我々かいぬしは、ともに鳥さんと暮らした経験がなかった。
私は犬猫と暮らしたことがあったが、鳥類は体の構造も違うし、食べ物も習性も、全く違っている。犬猫の経験が応用出来るかというとそうではなく、何から何まで一から勉強しなければならなかった。
一方でオットは、これまでの人生の中でただの一度も動物と暮らしたことがない。私が一から勉強なら、オットはゼロからのスタートだ。
人間にとって一とゼロの差は大きいが、きみちゃんにとっては一もゼロも同じだっただろうと思う。
本を読んだり、ネットで検索したり、経験者から話を聞いたりなどして、ようやくなんとか鳥さんと暮らすことを楽しめる余裕が出て来るまで、最終的には半年近くかかっている。

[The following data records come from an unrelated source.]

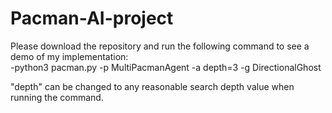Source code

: # Pacman-AI-project

Please download the repository and run the following command to see a demo of my implementation:
<br />
-python3 pacman.py -p MultiPacmanAgent -a depth=3 -g DirectionalGhost

"depth" can be changed to any reasonable search depth value when running the command. 


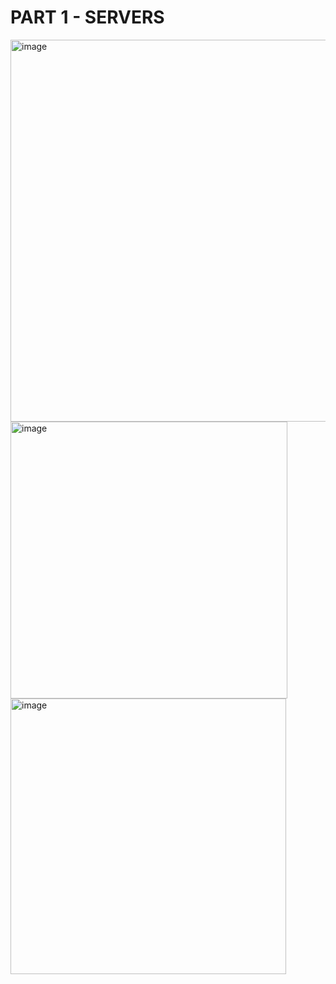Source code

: # PART 1 - SERVERS
<img width="611" alt="image" src="https://user-images.githubusercontent.com/122497642/215369140-d2c50061-807d-4284-bbd8-0b60fcfce2a8.png">
<img width="443" alt="image" src="https://user-images.githubusercontent.com/122497642/215369213-c389435f-5c77-4a7c-8bbe-e9a1dcc3f239.png">
<img width="441" alt="image" src="https://user-images.githubusercontent.com/122497642/215369309-1b8fbb7c-80b0-4cd5-8bfa-fcd5e8a8a442.png">

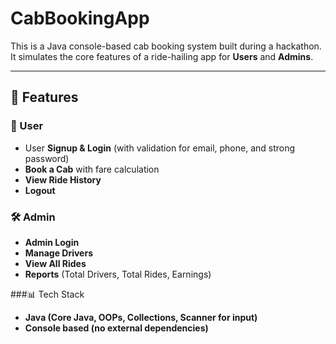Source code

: # CabBookingApp

This is a Java console-based cab booking system built during a hackathon.  
It simulates the core features of a ride-hailing app for **Users** and **Admins**.

---

## 🚀 Features

### 👤 User
- User **Signup & Login** (with validation for email, phone, and strong password)
- **Book a Cab** with fare calculation
- **View Ride History**
- **Logout**

### 🛠 Admin
- **Admin Login**
- **Manage Drivers**
- **View All Rides**
- **Reports** (Total Drivers, Total Rides, Earnings)

###📊 Tech Stack

- **Java (Core Java, OOPs, Collections, Scanner for input)**
- **Console based (no external dependencies)**
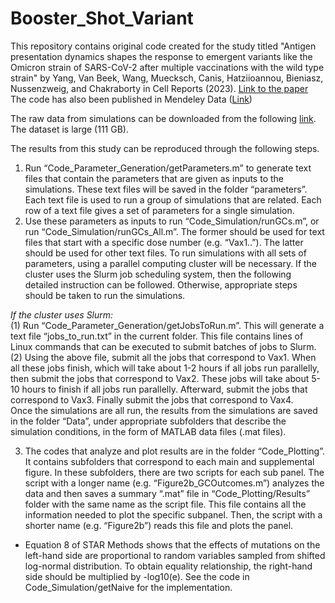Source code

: # Booster_Shot_Variant
This repository contains original code created for the study titled "Antigen presentation dynamics shapes the response to emergent variants like the Omicron strain of SARS-CoV-2 after multiple vaccinations with the wild type strain" by Yang, Van Beek, Wang, Muecksch, Canis, Hatziioannou, Bieniasz, Nussenzweig, and Chakraborty in Cell Reports (2023). [Link to the paper](https://www.cell.com/cell-reports/fulltext/S2211-1247(23)00267-X) The code has also been published in Mendeley Data ([Link](https://data.mendeley.com/datasets/39bb2273yz))

The raw data from simulations can be downloaded from the following [link](https://mitprod-my.sharepoint.com/:u:/g/personal/leerang_mit_edu/EdtAr52PD-5IoVeTmPcYGXEBVk8vmUmOnXmwJ6IIxzIL_A?e=2DlfJh ). The dataset is large (111 GB).

The results from this study can be reproduced through the following steps.  
1. Run “Code_Parameter_Generation/getParameters.m” to generate text files that contain the parameters that are given as inputs to the simulations. These text files will be saved in the folder “parameters”. Each text file is used to run a group of simulations that are related. Each row of a text file gives a set of parameters for a single simulation.  
2. Use these parameters as inputs to run “Code_Simulation/runGCs.m”, or run “Code_Simulation/runGCs_All.m”. The former should be used for text files that start with a specific dose number (e.g. “Vax1..”). The latter should be used for other text files. To run simulations with all sets of parameters, using a parallel computing cluster will be necessary. If the cluster uses the Slurm job scheduling system, then the following detailed instruction can be followed. Otherwise, appropriate steps should be taken to run the simulations.  

*If the cluster uses Slurm:*  
(1)	Run “Code_Parameter_Generation/getJobsToRun.m”. This will generate a text file “jobs_to_run.txt” in the current folder. This file contains lines of Linux commands that can be executed to submit batches of jobs to Slurm.  
(2)	Using the above file, submit all the jobs that correspond to Vax1. When all these jobs finish, which will take about 1-2 hours if all jobs run parallelly, then submit the jobs that correspond to Vax2. These jobs will take about 5-10 hours to finish if all jobs run parallelly. Afterward, submit the jobs that correspond to Vax3. Finally submit the jobs that correspond to Vax4.  
Once the simulations are all run, the results from the simulations are saved in the folder “Data”, under appropriate subfolders that describe the simulation conditions, in the form of MATLAB data files (.mat files).  

3. The codes that analyze and plot results are in the folder “Code_Plotting”. It contains subfolders that correspond to each main and supplemental figure. In these subfolders, there are two scripts for each sub panel. The script with a longer name (e.g. “Figure2b_GCOutcomes.m”) analyzes the data and then saves a summary “.mat” file in “Code_Plotting/Results” folder with the same name as the script file. This file contains all the information needed to plot the specific subpanel. Then, the script with a shorter name (e.g. “Figure2b”) reads this file and plots the panel.

* Equation 8 of STAR Methods shows that the effects of mutations on the left-hand side are proportional to random variables sampled from shifted log-normal distribution. To obtain equality relationship, the right-hand side should be multiplied by -log10(e). See the code in Code_Simulation/getNaive for the implementation.
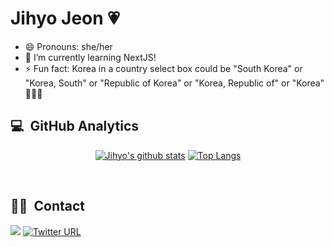 
# Jihyo Jeon 💗

<!-- A collaborative Machine Learning Researcher who received her Master's degree in Computer Science from Gwangju Institute of Science and Technology in 2020. Strong background in computer science and hands-on experiences in Machine Learning algorithms. Developed state-of-art deep learning methods for computer vision tasks for an autonomous car. -->


<!-- - 🔭 I recently joined developer team of [Womtip](https://twitter.com/womtip1?s=21) which is upcoming womyn-only community. -->
- 😄 Pronouns: she/her
- 🌱 I’m currently learning NextJS!
- ⚡ Fun fact: Korea in a country select box could be "South Korea" or "Korea, South" or "Republic of Korea" or "Korea, Republic of" or "Korea" 🤷🏻‍♀️

<!--
**JIHYO-JEON/JIHYO-JEON** is a ✨ _special_ ✨ repository because its `README.md` (this file) appears on your GitHub profile.

Here are some ideas to get you started:

- 🔭 I’m currently working on ...
- 👯 I’m looking to collaborate on ...
- 🤔 I’m looking for help with ...
- 💬 Ask me about ...
-->
## 💻 &nbsp;GitHub Analytics
<div align=center>
 
[![Jihyo's github stats](https://github-readme-stats.vercel.app/api?username=JIHYO-JEON&hide=["contribs","stars"]&show_icons=true&theme=onedark)](https://github.com/anuraghazra/github-readme-stats)
[![Top Langs](https://github-readme-stats.vercel.app/api/top-langs/?username=JIHYO-JEON&layout=compact)](https://github.com/anuraghazra/github-readme-stats)

</div>

<br />

<!-- ## 🛠 &nbsp;Technical Skills
![JavaScript](https://img.shields.io/badge/JavaScript-F7DF1E?style=flat&logo=JavaScript&logoColor=black)&nbsp; -->

## 🤝🏻 &nbsp;Contact
<a href="mailto:jihyojeon7@gmail.com"><img src="https://img.shields.io/badge/Gmail-D14836?style=flat&logo=Gmail&logoColor=white"/></a> <a href="https://twitter.com/YoyoJeon1"><img alt="Twitter URL" src="https://img.shields.io/twitter/url?style=social&url=https://twitter.com/YoyoJeon1"></a>
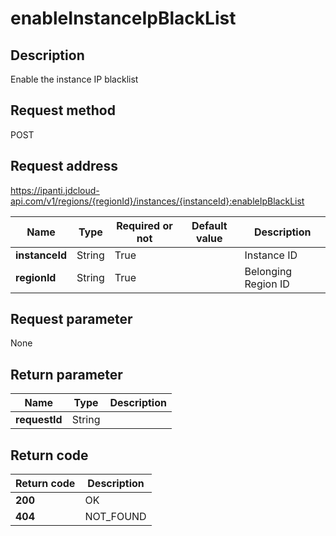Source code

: # enableInstanceIpBlackList


## Description
Enable the instance IP blacklist

## Request method
POST

## Request address
https://ipanti.jdcloud-api.com/v1/regions/{regionId}/instances/{instanceId}:enableIpBlackList

|Name|Type|Required or not|Default value|Description|
|---|---|---|---|---|
|**instanceId**|String|True||Instance ID|
|**regionId**|String|True||Belonging Region ID|

## Request parameter
None


## Return parameter
|Name|Type|Description|
|---|---|---|
|**requestId**|String||



## Return code
|Return code|Description|
|---|---|
|**200**|OK|
|**404**|NOT_FOUND|
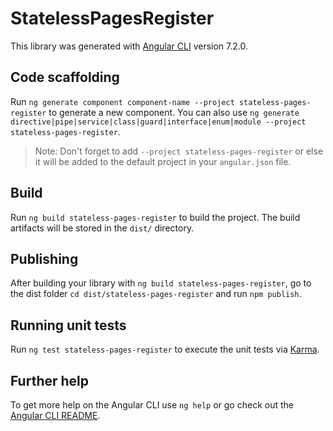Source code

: # StatelessPagesRegister

This library was generated with [Angular CLI](https://github.com/angular/angular-cli) version 7.2.0.

## Code scaffolding

Run `ng generate component component-name --project stateless-pages-register` to generate a new component. You can also use `ng generate directive|pipe|service|class|guard|interface|enum|module --project stateless-pages-register`.

> Note: Don't forget to add `--project stateless-pages-register` or else it will be added to the default project in your `angular.json` file.

## Build

Run `ng build stateless-pages-register` to build the project. The build artifacts will be stored in the `dist/` directory.

## Publishing

After building your library with `ng build stateless-pages-register`, go to the dist folder `cd dist/stateless-pages-register` and run `npm publish`.

## Running unit tests

Run `ng test stateless-pages-register` to execute the unit tests via [Karma](https://karma-runner.github.io).

## Further help

To get more help on the Angular CLI use `ng help` or go check out the [Angular CLI README](https://github.com/angular/angular-cli/blob/master/README.md).
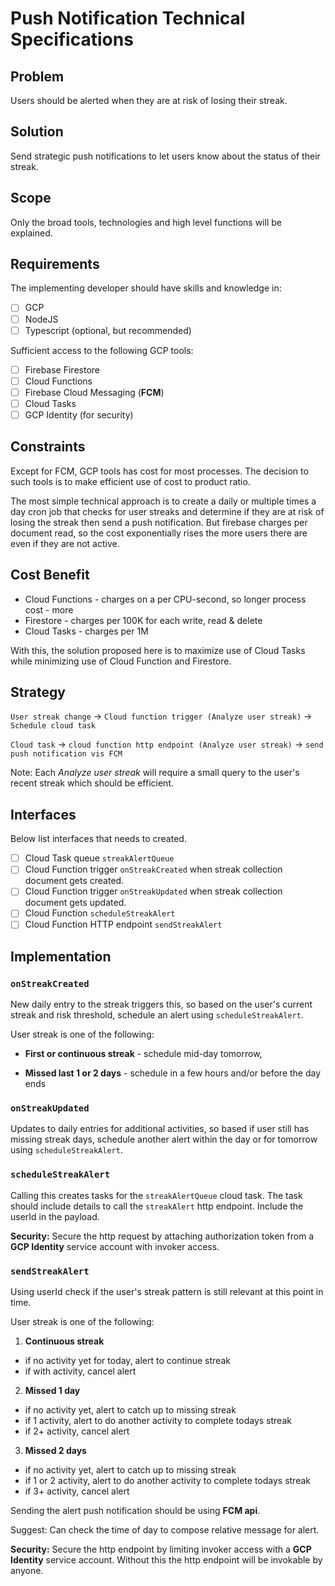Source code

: # Push Notification Technical Specifications

## Problem

Users should be alerted when they are at risk of losing their streak.

## Solution

Send strategic push notifications to let users know about the status of their streak.

## Scope

Only the broad tools, technologies and high level functions will be explained.

## Requirements

The implementing developer should have skills and knowledge in:

- [ ] GCP
- [ ] NodeJS
- [ ] Typescript (optional, but recommended)

Sufficient access to the following GCP tools:

- [ ] Firebase Firestore
- [ ] Cloud Functions
- [ ] Firebase Cloud Messaging (**FCM**)
- [ ] Cloud Tasks
- [ ] GCP Identity (for security)

## Constraints

Except for FCM, GCP tools has cost for most processes. The decision to such tools is to make efficient use of cost to product ratio.

The most simple technical approach is to create a daily or multiple times a day cron job that checks for user streaks and determine if they are at risk of losing the streak then send a push notification. But firebase charges per document read, so the cost exponentially rises the more users there are even if they are not active.

## Cost Benefit

- Cloud Functions - charges on a per CPU-second, so longer process cost - more
- Firestore - charges per 100K for each write, read & delete
- Cloud Tasks - charges per 1M

With this, the solution proposed here is to maximize use of Cloud Tasks while minimizing use of Cloud Function and Firestore.

## Strategy

`User streak change` -> `Cloud function trigger (Analyze user streak)` -> `Schedule cloud task`

`Cloud task` -> `cloud function http endpoint (Analyze user streak)` -> `send push notification vis FCM`

Note: Each _Analyze user streak_ will require a small query to the user's recent streak which should be efficient.

## Interfaces

Below list interfaces that needs to created.

- [ ] Cloud Task queue `streakAlertQueue`
- [ ] Cloud Function trigger `onStreakCreated` when streak collection document gets created.
- [ ] Cloud Function trigger `onStreakUpdated` when streak collection document gets updated.
- [ ] Cloud Function `scheduleStreakAlert`
- [ ] Cloud Function HTTP endpoint `sendStreakAlert`

## Implementation

### `onStreakCreated`

New daily entry to the streak triggers this, so based on the user's current streak and risk threshold, schedule an alert using `scheduleStreakAlert`.

User streak is one of the following:

- **First or continuous streak** - schedule mid-day tomorrow,

- **Missed last 1 or 2 days** - schedule in a few hours and/or before the day ends

### `onStreakUpdated`

Updates to daily entries for additional activities, so based if user still has missing streak days, schedule another alert within the day or for tomorrow using `scheduleStreakAlert`.

### `scheduleStreakAlert`

Calling this creates tasks for the `streakAlertQueue` cloud task. The task should include details to call the `streakAlert` http endpoint. Include the userId in the payload.

**Security:** Secure the http request by attaching authorization token from a **GCP Identity** service account with invoker access.

### `sendStreakAlert`

Using userId check if the user's streak pattern is still relevant at this point in time.

User streak is one of the following:

1. **Continuous streak**

- if no activity yet for today, alert to continue streak
- if with activity, cancel alert

2. **Missed 1 day**

- if no activity yet, alert to catch up to missing streak
- if 1 activity, alert to do another activity to complete todays streak
- if 2+ activity, cancel alert

3. **Missed 2 days**

- if no activity yet, alert to catch up to missing streak
- if 1 or 2 activity, alert to do another activity to complete todays streak
- if 3+ activity, cancel alert

Sending the alert push notification should be using **FCM api**.

Suggest: Can check the time of day to compose relative message for alert.

**Security:** Secure the http endpoint by limiting invoker access with a **GCP Identity** service account. Without this the http endpoint will be invokable by anyone.
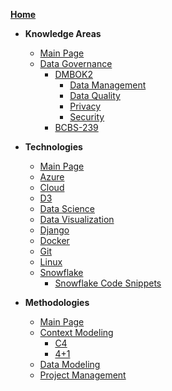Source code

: [**Home**](/)

- **Knowledge Areas**
  - [Main Page](/KnowledgeAreas/)
  - [Data Governance](/KnowledgeAreas/DataGovernance/)
    - [DMBOK2](/KnowledgeAreas/DataGovernance/DMBOK2/)    
      - [Data Management](/KnowledgeAreas/DataGovernance/DataManagement/)
      - [Data Quality](/KnowledgeAreas/DataGovernance/DataQuality/)
      - [Privacy](/KnowledgeAreas/DataGovernance/Privacy/)
      - [Security](/KnowledgeAreas/DataGovernance/Security/)
    - [BCBS-239](/KnowledgeAreas/DataGovernance/BCBS-239)

- **Technologies**
  - [Main Page](/Technologies/)
  - [Azure](/Technologies/Azure/)
  - [Cloud](/Technologies/Cloud/)
  - [D3](/Technologies/D3/)
  - [Data Science](/Technologies/DataScience/)
  - [Data Visualization](/Technologies/DataVisualization/)
  - [Django](/Technologies/Django/)
  - [Docker](/Technologies/Docker/)
  - [Git](/Technologies/Git/)
  - [Linux](/Technologies/Linux/)
  - [Snowflake](/Technologies/Snowflake/)
    - [Snowflake Code Snippets](/Technologies/Snowflake/SnowflakeSnippets.md)

- **Methodologies**
  - [Main Page](/Methodologies/)
  - [Context Modeling](/Methodologies/ContextModeling/)
    - [C4](/Methodologies/ContextModeling/C4.md)
    - [4+1](/Methodologies/ContextModeling/4+1.md)
  - [Data Modeling](/Methodologies/DataModeling/)
  - [Project Management](/Methodologies/ProjectManagement/)
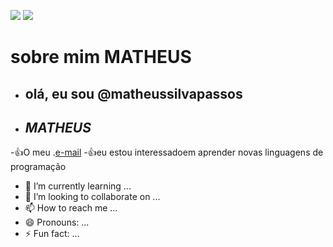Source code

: <!---comentários --->
![](https://media.tenor.com/lefd7RgvWWUAAAAM/sonic-the-hedgehog-meme.gif)
![](https://media.tenor.com/REOZA7Jxek8AAAAM/football.gif)
# sobre mim **MATHEUS**
- ## **olá, eu sou @matheussilvapassos**
- ## *MATHEUS*
-:+1:O meu .[e-mail](silva.passos.matheus@escola.pr.gov.br)
-:+1:eu estou interessadoem aprender novas linguagens de programação 
- 🌱 I’m currently learning ...
- 💞️ I’m looking to collaborate on ...
- 📫 How to reach me ...
- 😄 Pronouns: ...
- ⚡ Fun fact: ...

<!---
matheussilvapassos/matheussilvapassos is a ✨ special ✨ repository because its `README.md` (this file) appears on your GitHub profile.
You can click the Preview link to take a look at your changes.
--->
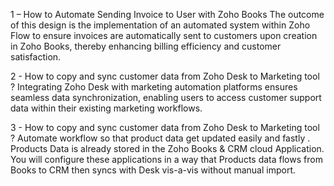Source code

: 1 – How to Automate Sending Invoice to User with Zoho Books
The outcome of this design is the implementation of an automated system within Zoho Flow to ensure invoices are automatically sent to customers upon creation in Zoho Books, thereby enhancing billing efficiency and customer satisfaction.

2 - How to copy and sync customer data from Zoho Desk to Marketing tool ?
Integrating Zoho Desk with marketing automation platforms ensures seamless data synchronization, enabling users to access customer support data within their existing marketing workflows.


3 - How to copy and sync customer data from Zoho Desk to Marketing tool ?
Automate workflow so that product data get updated easily and fastly .
Products Data is already stored in the Zoho Books & CRM cloud Application. You will configure these applications in a way that Products data flows from Books to CRM then syncs with Desk vis-a-vis without manual import. 

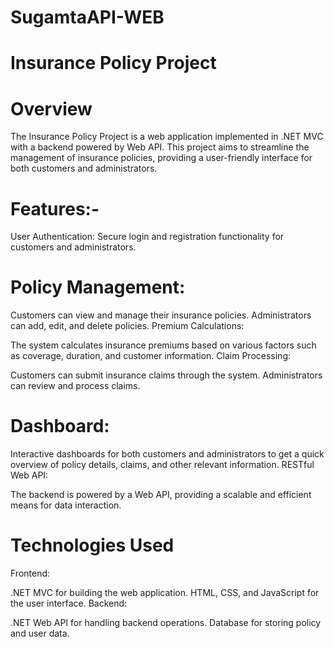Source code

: # SugamtaAPI-WEB
# Insurance Policy Project

# Overview
The Insurance Policy Project is a web application implemented in .NET MVC with a backend powered by Web API. This project aims to streamline the management of insurance policies, providing a user-friendly interface for both customers and administrators.

# Features:-
User Authentication: Secure login and registration functionality for customers and administrators.

# Policy Management:

Customers can view and manage their insurance policies.
Administrators can add, edit, and delete policies.
Premium Calculations:

The system calculates insurance premiums based on various factors such as coverage, duration, and customer information.
Claim Processing:

Customers can submit insurance claims through the system.
Administrators can review and process claims.

# Dashboard:

Interactive dashboards for both customers and administrators to get a quick overview of policy details, claims, and other relevant information.
RESTful Web API:

The backend is powered by a Web API, providing a scalable and efficient means for data interaction.
# Technologies Used
Frontend:

.NET MVC for building the web application.
HTML, CSS, and JavaScript for the user interface.
Backend:

.NET Web API for handling backend operations.
Database for storing policy and user data.
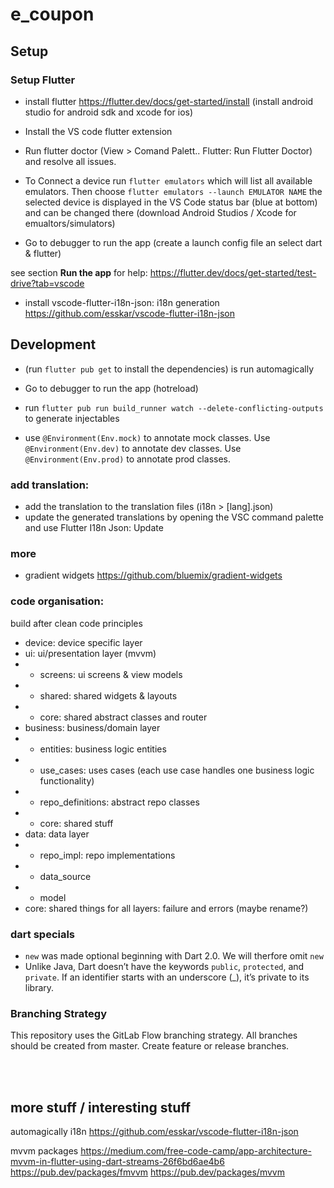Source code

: # e_coupon

## Setup

### Setup Flutter

- install flutter https://flutter.dev/docs/get-started/install (install android studio for android sdk and xcode for ios)

- Install the VS code flutter extension

- Run flutter doctor (View > Comand Palett.. Flutter: Run Flutter Doctor) and resolve all issues.

- To Connect a device run
  `flutter emulators`
  which will list all available emulators. Then choose
  `flutter emulators --launch EMULATOR NAME`
  the selected device is displayed in the VS Code status bar (blue at bottom) and can be changed there
  (download Android Studios / Xcode for emualtors/simulators)

- Go to debugger to run the app (create a launch config file an select dart & flutter)

see section **Run the app** for help: https://flutter.dev/docs/get-started/test-drive?tab=vscode

- install vscode-flutter-i18n-json: i18n generation https://github.com/esskar/vscode-flutter-i18n-json

## Development

- (run `flutter pub get` to install the dependencies) is run automagically
- Go to debugger to run the app (hotreload)

- run `flutter pub run build_runner watch --delete-conflicting-outputs` to generate injectables

- use `@Environment(Env.mock)` to annotate mock classes. Use `@Environment(Env.dev)` to annotate dev classes. Use `@Environment(Env.prod)` to annotate prod classes.

### add translation:

- add the translation to the translation files (i18n > [lang].json)
- update the generated translations by opening the VSC command palette and use Flutter I18n Json: Update

### more

- gradient widgets https://github.com/bluemix/gradient-widgets

### code organisation:

build after clean code principles

- device: device specific layer
- ui: ui/presentation layer (mvvm)
- - screens: ui screens & view models
- - shared: shared widgets & layouts
- - core: shared abstract classes and router
- business: business/domain layer
- - entities: business logic entities
- - use_cases: uses cases (each use case handles one business logic functionality)
- - repo_definitions: abstract repo classes
- - core: shared stuff
- data: data layer
- - repo_impl: repo implementations
- - data_source
- - model
- core: shared things for all layers: failure and errors (maybe rename?)

### dart specials

- `new` was made optional beginning with Dart 2.0. We will therfore omit `new`
- Unlike Java, Dart doesn’t have the keywords `public`, `protected`, and `private`. If an identifier starts with an underscore (\_), it’s private to its library.

### Branching Strategy

This repository uses the GitLab Flow branching strategy.
All branches should be created from master. Create feature or release branches.

<br/>
<br/>

## more stuff / interesting stuff

automagically i18n https://github.com/esskar/vscode-flutter-i18n-json

mvvm packages https://medium.com/free-code-camp/app-architecture-mvvm-in-flutter-using-dart-streams-26f6bd6ae4b6
https://pub.dev/packages/fmvvm https://pub.dev/packages/mvvm
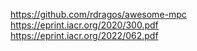 https://github.com/rdragos/awesome-mpc <br/>
https://eprint.iacr.org/2020/300.pdf <br/>
https://eprint.iacr.org/2022/062.pdf
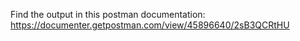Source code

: Find the output in this postman documentation: https://documenter.getpostman.com/view/45896640/2sB3QCRtHU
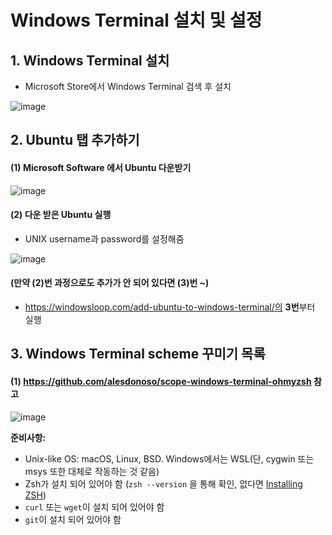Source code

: # Windows Terminal 설치 및 설정

## 1. Windows Terminal 설치

- Microsoft Store에서 Windows Terminal 검색 후 설치

![image](https://user-images.githubusercontent.com/61573968/79427324-6ff5f700-7fff-11ea-85e1-b98fdf496c05.png)



## 2. Ubuntu 탭 추가하기

#### (1) Microsoft Software 에서 Ubuntu 다운받기

![image](https://user-images.githubusercontent.com/61573968/79426560-45f00500-7ffe-11ea-8cdf-5a2060fb2a52.png)



#### (2) 다운 받은 Ubuntu 실행

- UNIX username과 password를 설정해줌

![image](https://user-images.githubusercontent.com/61573968/79427236-48069380-7fff-11ea-86a3-405eb84df714.png)



#### (만약 (2)번 과정으로도 추가가 안 되어 있다면 (3)번 ~)

-  https://windowsloop.com/add-ubuntu-to-windows-terminal/의 **3번**부터 실행



## 3. Windows Terminal scheme 꾸미기 목록

#### (1)  https://github.com/alesdonoso/scope-windows-terminal-ohmyzsh 참고

![image](https://user-images.githubusercontent.com/61573968/79428278-e810ec80-8000-11ea-8866-c6f7c7c9612d.png)

**준비사항:**

- Unix-like OS: macOS, Linux, BSD. Windows에서는 WSL(단, cygwin 또는 msys 또한 대체로 작동하는 것 같음)
- Zsh가 설치 되어 있어야 함 (`zsh --version` 을 통해 확인, 없다면 [Installing ZSH]( https://github.com/ohmyzsh/ohmyzsh/wiki/Installing-ZSH ))
- `curl` 또는 `wget`이 설치 되어 있어야 함
- `git`이 설치 되어 있어야 함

つまり、その間、きみちゃんのおちりはもふもふではなかったと思われる。少なくとも、その頃の私は、まだちりグラファーではなかった。
もともとおちりが好きで、犬のおちりを触って怒られつつ「減るもんじゃあるまいし」と触りまくっていたが、その私がいきなり鳥さんのおちりを撮ろうとしなかったのは、ひとえにきみちゃんのおちりがもふもふではなかったことと、私自身にその余裕がなかった為ではないかと思われる。
そう思うと、きみちゃんが新しい生活に慣れ、安心してご飯を食べ、すっかりくつろいで羽のお手入れをする安泰な暮らしが出来るようになったことは、ちりグラファー以前に、かいぬしとしての喜びでしかない。
ちりグラファーのお仕事は、もふもふのおちりがなくては成り立たない。そしておちりがもふもふである為には、鳥さんが幸せであることが不可欠なのだ。
つまり、ちりグラファーとは、鳥さんの幸せをお約束することによって初めて発生する副産物のようなもので、鳥さんが好きで好きでたまらないおへんたい諸氏にぴったりな職業と言える。私にとって天職だなと思うゆえんである。
そして今日もきみちゃんは、もふもふのおちりを丁寧にお手入れして、ますますもふもふなところを見せつけてくれる。